Islay’s Caol Ila & Lagavulin – Blend, Independent, Cask Strength

Our Nurnberg Whisky Explorers group doesn’t have many “peat heads” in our mix. Most veer away from the smoky stuff. Hence when we had a specially “curated” evening that started to move in the peat direction, we were opening new doors!

This trio was anchored by two distilleries – Caol Ila and Lagavulin. Both are from Islay. Both put out Original Distillery Bottlings, are found in both blends and independent expressions. Our evening explored all three approaches!

  • Johnnie Walker Black Label Islay Origin 12 year 42% ~Eur 65
  • Scarabus Islay 10 year 46% (Hunter Laing) ~Eur 48
  • Caol Ila Cask Strength 60.1% (OB) ~Eur 100 for 200ml (auction only)

Knowing this was a “first foray” for many in our group, our curator kindly prepared a document that included a description of both distilleries – key features, their house style, and a recommendation on what standard dram best depicts its character. Additionally, QR codes were provided, linking to more details about the three specific whiskies we were about to sample. Talk about organised!
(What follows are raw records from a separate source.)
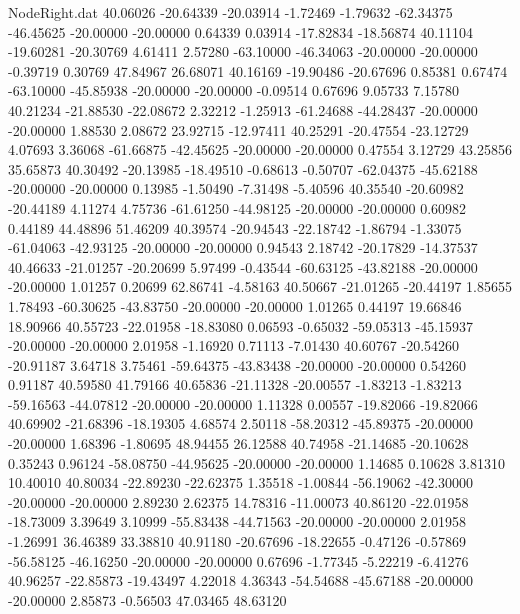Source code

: \begin{filecontents}{NodeRight.dat}
  40.06026  -20.64339  -20.03914    -1.72469   -1.79632  -62.34375  -46.45625  -20.00000  -20.00000    0.64339    0.03914  -17.82834  -18.56874
  40.11104  -19.60281  -20.30769     4.61411    2.57280  -63.10000  -46.34063  -20.00000  -20.00000   -0.39719    0.30769   47.84967   26.68071
  40.16169  -19.90486  -20.67696     0.85381    0.67474  -63.10000  -45.85938  -20.00000  -20.00000   -0.09514    0.67696    9.05733    7.15780
  40.21234  -21.88530  -22.08672     2.32212   -1.25913  -61.24688  -44.28437  -20.00000  -20.00000    1.88530    2.08672   23.92715  -12.97411
  40.25291  -20.47554  -23.12729     4.07693    3.36068  -61.66875  -42.45625  -20.00000  -20.00000    0.47554    3.12729   43.25856   35.65873
  40.30492  -20.13985  -18.49510    -0.68613   -0.50707  -62.04375  -45.62188  -20.00000  -20.00000    0.13985   -1.50490   -7.31498   -5.40596
  40.35540  -20.60982  -20.44189     4.11274    4.75736  -61.61250  -44.98125  -20.00000  -20.00000    0.60982    0.44189   44.48896   51.46209
  40.39574  -20.94543  -22.18742    -1.86794   -1.33075  -61.04063  -42.93125  -20.00000  -20.00000    0.94543    2.18742  -20.17829  -14.37537
  40.46633  -21.01257  -20.20699     5.97499   -0.43544  -60.63125  -43.82188  -20.00000  -20.00000    1.01257    0.20699   62.86741   -4.58163
  40.50667  -21.01265  -20.44197     1.85655    1.78493  -60.30625  -43.83750  -20.00000  -20.00000    1.01265    0.44197   19.66846   18.90966
  40.55723  -22.01958  -18.83080     0.06593   -0.65032  -59.05313  -45.15937  -20.00000  -20.00000    2.01958   -1.16920    0.71113   -7.01430
  40.60767  -20.54260  -20.91187     3.64718    3.75461  -59.64375  -43.83438  -20.00000  -20.00000    0.54260    0.91187   40.59580   41.79166
  40.65836  -21.11328  -20.00557    -1.83213   -1.83213  -59.16563  -44.07812  -20.00000  -20.00000    1.11328    0.00557  -19.82066  -19.82066
  40.69902  -21.68396  -18.19305     4.68574    2.50118  -58.20312  -45.89375  -20.00000  -20.00000    1.68396   -1.80695   48.94455   26.12588
  40.74958  -21.14685  -20.10628     0.35243    0.96124  -58.08750  -44.95625  -20.00000  -20.00000    1.14685    0.10628    3.81310   10.40010
  40.80034  -22.89230  -22.62375     1.35518   -1.00844  -56.19062  -42.30000  -20.00000  -20.00000    2.89230    2.62375   14.78316  -11.00073
  40.86120  -22.01958  -18.73009     3.39649    3.10999  -55.83438  -44.71563  -20.00000  -20.00000    2.01958   -1.26991   36.46389   33.38810
  40.91180  -20.67696  -18.22655    -0.47126   -0.57869  -56.58125  -46.16250  -20.00000  -20.00000    0.67696   -1.77345   -5.22219   -6.41276
  40.96257  -22.85873  -19.43497     4.22018    4.36343  -54.54688  -45.67188  -20.00000  -20.00000    2.85873   -0.56503   47.03465   48.63120

\end{filecontents}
We kicked off our peat trio with a limited edition “Islay Origin” expression from Johnnie Walker. In India, Black Label was once upon a time synonymous with “good” whisky. Priced relatively high yet prevalently available, it was featured in many homes, Bollywood movies, and more! It defined scotch whisky – a consistent blend with sweet and peat – which held up well with chunks of ice and mixed with water.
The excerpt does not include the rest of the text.